Well first off I owe every one here an apology. I said things that were totally out of line. I will admit that. I had a bad week at work and every thing got the best of me. I don't blame any of you for not excepting my apology. I really don't know what else to say BUT I am sorry for being a jack @ss. I would like to start fresh here at tinboats. All I can really say is yes I was out of line and I am sorry :? 


fishnfever


----------



## Jim (Jul 7, 2007)

Fishnfever,
Don't worry about it! Im sure no one wants to see you go! Maybe the heat of the competition got to you :wink: But then again, you were not the only one who got SKUNKED!  

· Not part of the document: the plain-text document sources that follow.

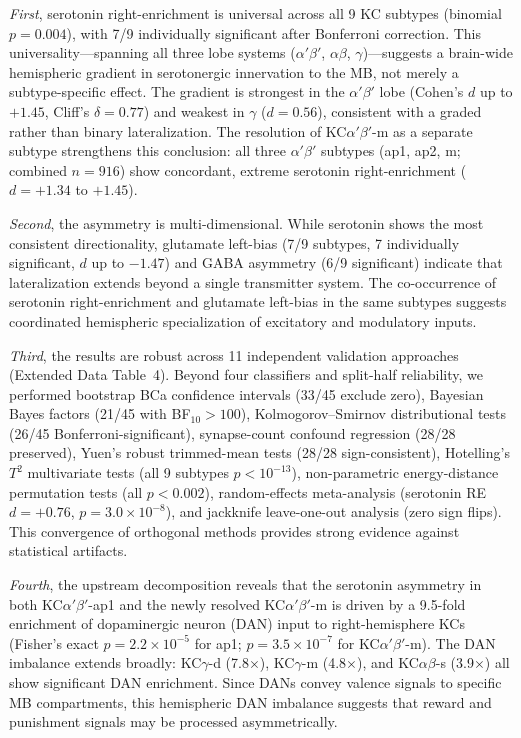 \documentclass[10pt]{article}
\begin{document}
\textit{First}, serotonin right-enrichment is universal across all 9 KC subtypes (binomial $p = 0.004$), with 7/9 individually significant after Bonferroni correction. This universality---spanning all three lobe systems ($\alpha'\beta'$, $\alpha\beta$, $\gamma$)---suggests a brain-wide hemispheric gradient in serotonergic innervation to the MB, not merely a subtype-specific effect. The gradient is strongest in the $\alpha'\beta'$ lobe (Cohen's $d$ up to $+1.45$, Cliff's $\delta = 0.77$) and weakest in $\gamma$ ($d = 0.56$), consistent with a graded rather than binary lateralization. The resolution of KC$\alpha'\beta'$-m as a separate subtype strengthens this conclusion: all three $\alpha'\beta'$ subtypes (ap1, ap2, m; combined $n = 916$) show concordant, extreme serotonin right-enrichment ($d = +1.34$ to $+1.45$).

\textit{Second}, the asymmetry is multi-dimensional. While serotonin shows the most consistent directionality, glutamate left-bias (7/9 subtypes, 7 individually significant, $d$ up to $-1.47$) and GABA asymmetry (6/9 significant) indicate that lateralization extends beyond a single transmitter system. The co-occurrence of serotonin right-enrichment and glutamate left-bias in the same subtypes suggests coordinated hemispheric specialization of excitatory and modulatory inputs.

\textit{Third}, the results are robust across 11 independent validation approaches (Extended Data Table~4). Beyond four classifiers and split-half reliability, we performed bootstrap BCa confidence intervals (33/45 exclude zero), Bayesian Bayes factors (21/45 with BF$_{10} > 100$), Kolmogorov--Smirnov distributional tests (26/45 Bonferroni-significant), synapse-count confound regression (28/28 preserved), Yuen's robust trimmed-mean tests (28/28 sign-consistent), Hotelling's $T^2$ multivariate tests (all 9 subtypes $p < 10^{-13}$), non-parametric energy-distance permutation tests (all $p < 0.002$), random-effects meta-analysis (serotonin RE $d = +0.76$, $p = 3.0 \times 10^{-8}$), and jackknife leave-one-out analysis (zero sign flips). This convergence of orthogonal methods provides strong evidence against statistical artifacts.

\textit{Fourth}, the upstream decomposition reveals that the serotonin asymmetry in both KC$\alpha'\beta'$-ap1 and the newly resolved KC$\alpha'\beta'$-m is driven by a 9.5-fold enrichment of dopaminergic neuron (DAN) input to right-hemisphere KCs (Fisher's exact $p = 2.2 \times 10^{-5}$ for ap1; $p = 3.5 \times 10^{-7}$ for KC$\alpha'\beta'$-m). The DAN imbalance extends broadly: KC$\gamma$-d (7.8$\times$), KC$\gamma$-m (4.8$\times$), and KC$\alpha\beta$-s (3.9$\times$) all show significant DAN enrichment. Since DANs convey valence signals to specific MB compartments\cite{aso2014mushroom,modi2020dopamine_kc}, this hemispheric DAN imbalance suggests that reward and punishment signals may be processed asymmetrically.
\end{document}
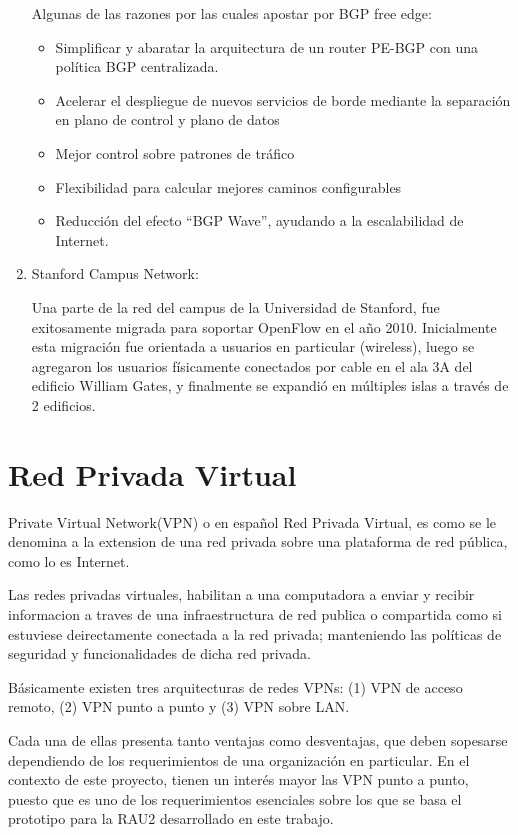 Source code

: \begin{enumerate}
Algunas de las razones por las cuales apostar por BGP free edge:
\begin{itemize}
\item Simplificar y abaratar la arquitectura de un router PE-BGP con una política BGP centralizada.
\item Acelerar el despliegue de nuevos servicios de borde mediante la separación en plano de control y plano de datos
\item Mejor control sobre patrones de tráfico
\item Flexibilidad para calcular mejores caminos configurables
\item Reducción del efecto ``BGP Wave'', ayudando a la escalabilidad de Internet.
\end{itemize}

\item Stanford Campus Network:

Una parte de la red del campus de la Universidad de Stanford, fue exitosamente migrada para soportar OpenFlow en el año 2010.
Inicialmente esta migración fue orientada a usuarios en particular (wireless), luego se agregaron los usuarios físicamente conectados por cable en el ala 3A del edificio William Gates, y finalmente se expandió en múltiples islas a través de 2 edificios.

\end{enumerate}

\section{Red Privada Virtual}

Private Virtual Network(VPN) o en español Red Privada Virtual, es como se le denomina a la extension de una red privada sobre una plataforma de red p\'ublica, como lo es Internet.

Las redes privadas virtuales, habilitan a una computadora a enviar y recibir informacion a traves de una infraestructura de red publica o compartida como si estuviese deirectamente conectada a la red privada; manteniendo las políticas de seguridad y funcionalidades de dicha red privada.

Básicamente existen tres arquitecturas de redes VPNs: (1) VPN de acceso remoto, (2) VPN punto a punto y (3) VPN sobre LAN.

Cada una de ellas presenta tanto ventajas como desventajas, que deben sopesarse dependiendo de los requerimientos de una organización en particular. En el contexto de este proyecto, tienen un interés mayor las VPN punto a punto, puesto que es uno de los requerimientos esenciales sobre los que se basa el prototipo para la RAU2 desarrollado en este trabajo.


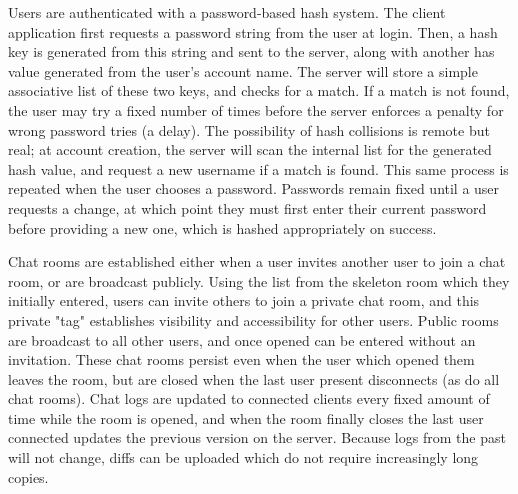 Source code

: \documentclass[12pt]{report}
\begin{document}
\begin{flushleft}
\indent Users are authenticated with a password-based hash system. The client application first requests a password string from the user at login. Then, a hash key is generated from this string and sent to the server, along with another has value generated from the user's account name. The server will store a simple associative list of these two keys, and checks for a match. If a match is not found, the user may try a fixed number of times before the server enforces a penalty for wrong password tries (a delay). The possibility of hash collisions is remote but real; at account creation, the server will scan the internal list for the generated hash value, and request a new username if a match is found. This same process is repeated when the user chooses a password. Passwords remain fixed until a user requests a change, at which point they must first enter their current password before providing a new one, which is hashed appropriately on success.%

\indent Chat rooms are established either when a user invites another user to join a chat room, or are broadcast publicly. Using the list from the skeleton room which they initially entered, users can invite others to join a private chat room, and this private "tag" establishes visibility and accessibility for other users. Public rooms are broadcast to all other users, and once opened can be entered without an invitation. These chat rooms persist even when the user which opened them leaves the room, but are closed when the last user present disconnects (as do all chat rooms). Chat logs are updated to connected clients every fixed amount of time while the room is opened, and when the room finally closes the last user connected updates the previous version on the server. Because logs from the past will not change, diffs can be uploaded which do not require increasingly long copies.


\end{flushleft}
\end{document}
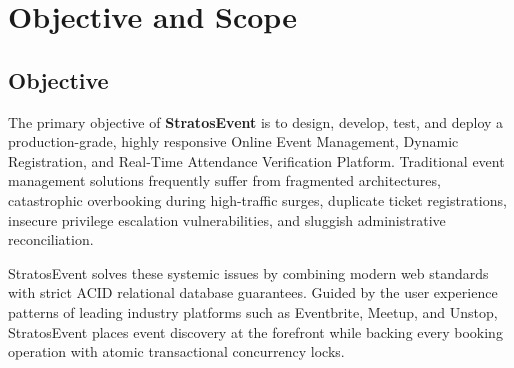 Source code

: \documentclass[11pt,a4paper]{article}
\begin{document}
\vspace{0.10in}

\tableofcontents

\newpage
\section*{{\color{TitleBlue}\bfseries
\fontsize{18}{22}\selectfont Objective and Scope}}

\subsection*{Objective}
\justifying

The primary objective of \textbf{StratosEvent} is to design, develop, test, and deploy a production-grade, highly responsive Online Event Management, Dynamic Registration, and Real-Time Attendance Verification Platform. Traditional event management solutions frequently suffer from fragmented architectures, catastrophic overbooking during high-traffic surges, duplicate ticket registrations, insecure privilege escalation vulnerabilities, and sluggish administrative reconciliation.

StratosEvent solves these systemic issues by combining modern web standards with strict ACID relational database guarantees. Guided by the user experience patterns of leading industry platforms such as Eventbrite, Meetup, and Unstop, StratosEvent places event discovery at the forefront while backing every booking operation with atomic transactional concurrency locks.
\end{document}
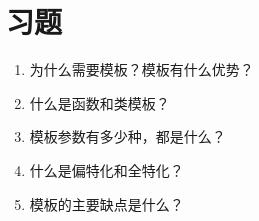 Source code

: \section{习题}
\begin{enumerate}
  \item 为什么需要模板？模板有什么优势？
  \item 什么是函数和类模板？
  \item 模板参数有多少种，都是什么？
  \item 什么是偏特化和全特化？
  \item 模板的主要缺点是什么？
\end{enumerate} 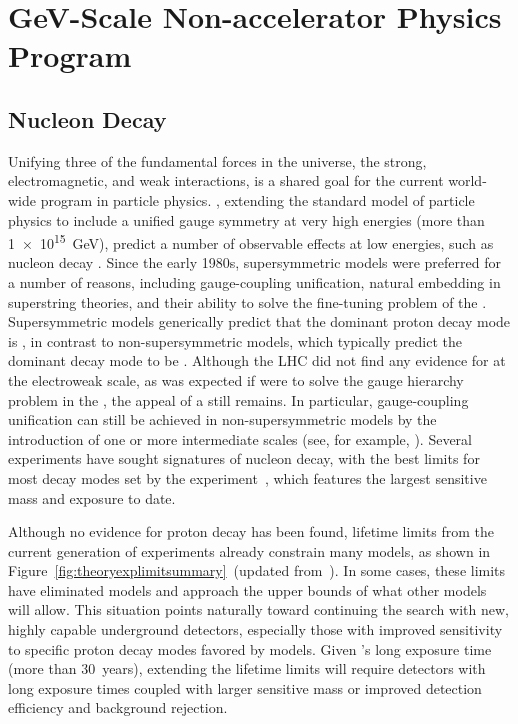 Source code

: \chapter{GeV-Scale Non-accelerator Physics Program}
\label{ch:nonaccel}


\section{Nucleon Decay}
\label{sec:nonaccel-ndk}

Unifying three of the fundamental forces in the universe, the strong, 
electromagnetic, and weak interactions, is a shared goal for the current 
world-wide program in particle physics. , extending the standard model of particle physics to include a unified gauge symmetry 
at very high energies  (more than \SI{1e15}{\GeV}), predict a number of observable 
effects at low energies, such as nucleon  decay \cite{Pati:1973rp,Georgi:1974sy,Dimopoulos:1981dw,Langacker:1980js,deBoer:1994dg,Nath:2006ut}. 
Since the early 1980s, supersymmetric  models were preferred for a number of reasons, including gauge-coupling unification, natural embedding in superstring theories, and their ability to solve the fine-tuning problem of the .  Supersymmetric  models generically predict that the dominant proton decay mode is \ptoknubar, in contrast to non-supersymmetric  models, which typically predict
the dominant decay mode to be \ptoepizero.  Although the LHC did not find any evidence for  at the electroweak scale, as was expected if  were to solve the gauge hierarchy problem in the , the appeal of a  still remains. In particular, gauge-coupling unification can still be achieved in non-supersymmetric  models by the introduction of one or more intermediate scales (see, for example, \cite{Altarelli:2013aqa}).
Several experiments have sought signatures of nucleon decay, with the best limits for most decay modes set by the \superk experiment~\cite{Abe:2014mwa,Miura:2016krn,TheSuper-Kamiokande:2017tit}, 
which features the largest sensitive mass and exposure to date. 

Although no evidence for proton decay has been found, lifetime limits from the current generation of experiments already constrain many  models, as shown in Figure~\ref{fig:theoryexplimitsummary}~(updated from~\cite{Babu:2013jba}). In some cases, these limits have eliminated models and approach the upper bounds of what other models will allow. This situation points naturally toward continuing the search with new, highly capable underground detectors, especially those with improved sensitivity to specific proton decay modes favored by  models. Given \superk's long exposure time (more than \SI{30}{years}), extending the lifetime limits will require detectors with long exposure times coupled with larger sensitive mass or improved detection efficiency and background rejection.  

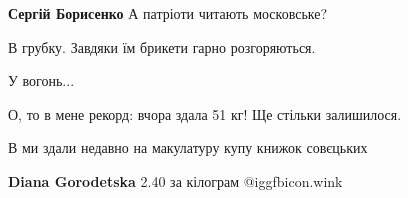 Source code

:\begin{itemize}
\begin{itemize}
 
\textbf{Сергій Борисенко} А патріоти читають московське?
\end{itemize}

 
В грубку. Завдяки їм брикети гарно розгоряються.

 
У вогонь...

 
О, то в мене рекорд: вчора здала 51 кг! Ще стільки залишилося.

 
В ми здали недавно на макулатуру купу книжок совєцьких

\begin{itemize}
 
\textbf{Diana Gorodetska} 2.40 за кілограм  @igg{fbicon.wink} 
\end{itemize}

 

\end{itemize}
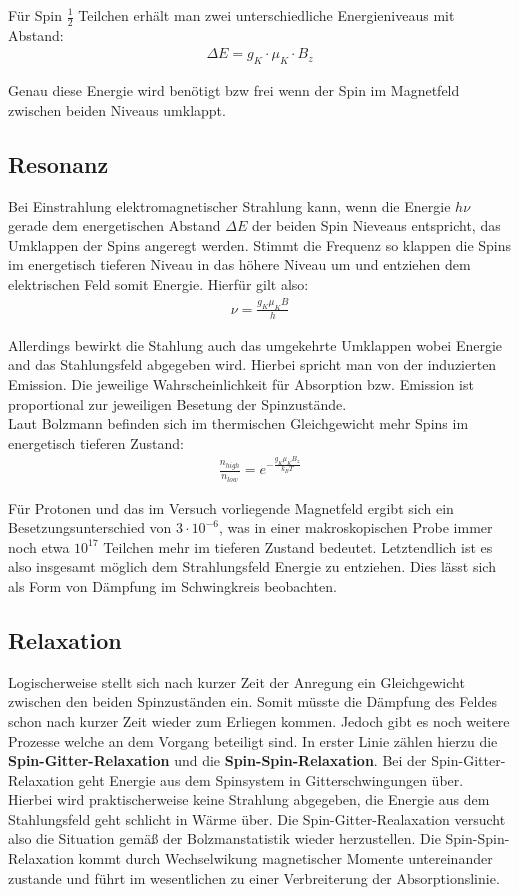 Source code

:\documentclass[12pt]{article}
\begin{document}
Für Spin $\frac{1}{2}$ Teilchen erhält man zwei unterschiedliche Energieniveaus mit Abstand:
\begin{align}
 \Delta E = g_K \cdot \mu_K \cdot B_z
\end{align}

Genau diese Energie wird benötigt bzw frei wenn der Spin im Magnetfeld zwischen beiden Niveaus umklappt.

\subsection{Resonanz}
Bei Einstrahlung elektromagnetischer Strahlung kann, wenn die Energie $h\nu$ gerade dem energetischen Abstand $\Delta E$ der beiden Spin Nieveaus entspricht, das Umklappen der Spins angeregt werden. Stimmt die Frequenz so klappen die Spins im energetisch tieferen Niveau in das höhere Niveau um und entziehen dem elektrischen Feld somit Energie. Hierfür gilt also:
\begin{align}
 \nu = \frac{g_K \mu_K B}{h}
\label{resfreq}
\end{align}


 Allerdings bewirkt die Stahlung auch das umgekehrte Umklappen wobei Energie and das Stahlungsfeld abgegeben wird. Hierbei spricht man von der induzierten Emission. Die jeweilige Wahrscheinlichkeit für Absorption bzw. Emission ist proportional zur jeweiligen Besetung der Spinzustände.\\

Laut Bolzmann befinden sich im thermischen Gleichgewicht mehr Spins im energetisch tieferen Zustand:
\begin{align}
 \frac{n_{high}}{n_{low}} = e^{-\frac{g_K \mu_K B_z}{k_B T}} 
\end{align}

Für Protonen und das im Versuch vorliegende Magnetfeld ergibt sich ein Besetzungsunterschied von $3\cdot 10^{-6}$, was in einer makroskopischen Probe immer noch etwa $10^{17}$ Teilchen mehr im tieferen Zustand bedeutet. Letztendlich ist es also insgesamt möglich dem Strahlungsfeld Energie zu entziehen. Dies lässt sich als Form von Dämpfung im Schwingkreis beobachten.

\subsection{Relaxation}
Logischerweise stellt sich nach kurzer Zeit der Anregung ein Gleichgewicht zwischen den beiden Spinzuständen ein.
Somit müsste die Dämpfung des Feldes schon nach kurzer Zeit wieder zum Erliegen kommen. Jedoch gibt es noch weitere Prozesse welche an dem Vorgang beteiligt sind. In erster Linie zählen hierzu die \textbf{Spin-Gitter-Relaxation} und die \textbf{Spin-Spin-Relaxation}. Bei der Spin-Gitter-Relaxation geht Energie aus dem Spinsystem in Gitterschwingungen über. Hierbei wird praktischerweise keine Strahlung abgegeben, die Energie aus dem Stahlungsfeld geht schlicht in Wärme über. Die Spin-Gitter-Realaxation versucht also die Situation gemäß der Bolzmanstatistik wieder herzustellen. Die Spin-Spin-Relaxation kommt durch Wechselwikung magnetischer Momente untereinander zustande und führt im wesentlichen zu einer Verbreiterung der Absorptionslinie.\\
\end{document}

This is in the past, let's leave it there. Thanks for sticking around.


----------



## Captain Ahab (Jul 7, 2007)

Yeah - what Jimmy said!

Glad you are back and I have more respect for you becuase your took the time to re-think things.

We are fresh!


----------



## dampeoples (Jul 7, 2007)

esquired said:


> We are fresh!



You don't smell fresh


----------



## JustFishN (Jul 7, 2007)

yeah... I smell something stinky


----------



## rdneckhntr (Jul 7, 2007)

JustFishN said:


> yeah... I smell something stinky



my bad...haha


----------



## Captain Ahab (Jul 7, 2007)

I smell nothing - maybe it is DP - he smells like paint and soft plastic!


----------



## wingshooter1002 (Jul 7, 2007)

time tells no lies


----------